Actually, the mobile carrier is working with Virtue, the more family-friendly-sounding offshoot of edgy Vice Media, for #BetweenTwoWorlds, an advertising and social media campaign to reach acculturated Hispanic Millennials. Latino Post notes that one of the video spots uses Spanglish, the fluid merging of English and Spanish, to illustrate this demo’s “ambicultural” lives. Ads will run in  print (People en Español and Latina Magazine), TV (National Spanish TV in programming targeting Millennials + 5 bilingual networks), digital (Spanish sites targeting Millennials) and social (Spanglish content in Facebook/Twitter/Tumblr, and the campaign uses the hashtag #BetweenTwoWorlds.
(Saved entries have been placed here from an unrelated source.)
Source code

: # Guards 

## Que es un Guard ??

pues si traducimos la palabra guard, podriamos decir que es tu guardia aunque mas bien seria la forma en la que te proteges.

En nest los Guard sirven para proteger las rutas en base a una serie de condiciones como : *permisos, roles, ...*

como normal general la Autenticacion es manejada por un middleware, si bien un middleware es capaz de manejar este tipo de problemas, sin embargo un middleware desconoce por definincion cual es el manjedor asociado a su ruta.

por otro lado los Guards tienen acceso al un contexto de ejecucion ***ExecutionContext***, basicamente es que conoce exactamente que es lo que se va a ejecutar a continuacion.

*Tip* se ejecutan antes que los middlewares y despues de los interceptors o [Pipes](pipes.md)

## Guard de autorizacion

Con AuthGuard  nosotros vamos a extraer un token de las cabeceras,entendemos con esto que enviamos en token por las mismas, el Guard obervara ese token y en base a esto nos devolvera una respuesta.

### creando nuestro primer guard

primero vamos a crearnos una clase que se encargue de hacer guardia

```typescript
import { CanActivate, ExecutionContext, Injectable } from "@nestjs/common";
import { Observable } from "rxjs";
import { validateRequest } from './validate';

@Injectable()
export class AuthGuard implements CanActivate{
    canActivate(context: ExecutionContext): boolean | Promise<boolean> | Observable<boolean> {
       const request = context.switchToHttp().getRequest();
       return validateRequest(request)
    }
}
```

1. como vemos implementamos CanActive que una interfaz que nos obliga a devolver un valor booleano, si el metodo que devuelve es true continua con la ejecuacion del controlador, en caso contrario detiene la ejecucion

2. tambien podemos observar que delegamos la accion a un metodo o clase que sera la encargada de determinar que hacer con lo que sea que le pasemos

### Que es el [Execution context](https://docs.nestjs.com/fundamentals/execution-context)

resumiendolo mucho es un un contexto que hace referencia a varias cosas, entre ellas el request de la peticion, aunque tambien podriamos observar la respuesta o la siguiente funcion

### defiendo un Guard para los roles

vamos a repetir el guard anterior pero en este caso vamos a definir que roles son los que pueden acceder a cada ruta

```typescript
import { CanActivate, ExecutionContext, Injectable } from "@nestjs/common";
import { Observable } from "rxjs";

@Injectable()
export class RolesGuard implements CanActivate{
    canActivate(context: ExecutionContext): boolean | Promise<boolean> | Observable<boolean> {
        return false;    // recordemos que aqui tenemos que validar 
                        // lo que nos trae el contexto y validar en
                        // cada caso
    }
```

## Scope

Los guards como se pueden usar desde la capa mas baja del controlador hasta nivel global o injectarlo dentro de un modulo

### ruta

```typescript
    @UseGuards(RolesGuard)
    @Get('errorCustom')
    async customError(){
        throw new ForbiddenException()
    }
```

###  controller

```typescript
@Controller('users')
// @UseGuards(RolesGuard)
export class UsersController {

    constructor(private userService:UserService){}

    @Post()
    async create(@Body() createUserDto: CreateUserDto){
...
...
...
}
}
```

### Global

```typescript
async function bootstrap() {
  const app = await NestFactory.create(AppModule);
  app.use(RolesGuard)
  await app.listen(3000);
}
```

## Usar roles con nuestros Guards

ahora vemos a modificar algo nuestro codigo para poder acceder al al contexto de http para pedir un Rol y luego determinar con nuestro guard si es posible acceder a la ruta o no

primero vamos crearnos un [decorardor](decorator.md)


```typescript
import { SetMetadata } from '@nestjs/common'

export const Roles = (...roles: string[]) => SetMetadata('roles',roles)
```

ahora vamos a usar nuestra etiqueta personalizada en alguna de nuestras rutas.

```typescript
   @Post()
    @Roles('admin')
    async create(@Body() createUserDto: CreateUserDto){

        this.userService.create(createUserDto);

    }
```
[youtube https://www.youtube.com/watch?v=EvpKbjpPrT0?rel=0]

 

Toyota Will Compete Hard for Hispanics
Automakers are racing to attract Hispanic consumers. At the National Council of La Raza on Saturday, Bill Fay, group vice president for U.S. sales, told Bloomberg that Toyota will fight to maintain its lead as the top-selling auto brand among Hispanics. He told Bloomberg, “We’re trying to cover all our bases and reinforce the strength of the product and involvement in the different communities.” He noted that Nissan and Ford are among the brands looking to grab some share.

Dems Dropping Political Ad Dollars
The Democratic Congressional Campaign Committee has begun making TV buys on Spanish-language stations in some key Hispanic markets, according to the Sunlight Foundation. Republicans, not so much. One exception is Texans for Greg Abbot. His Republican gubernatorial campaign has spent more than $180,000 in San Antonio. The hottest market for political ad spending on Spanish-language TV, not surprisingly, is Miami.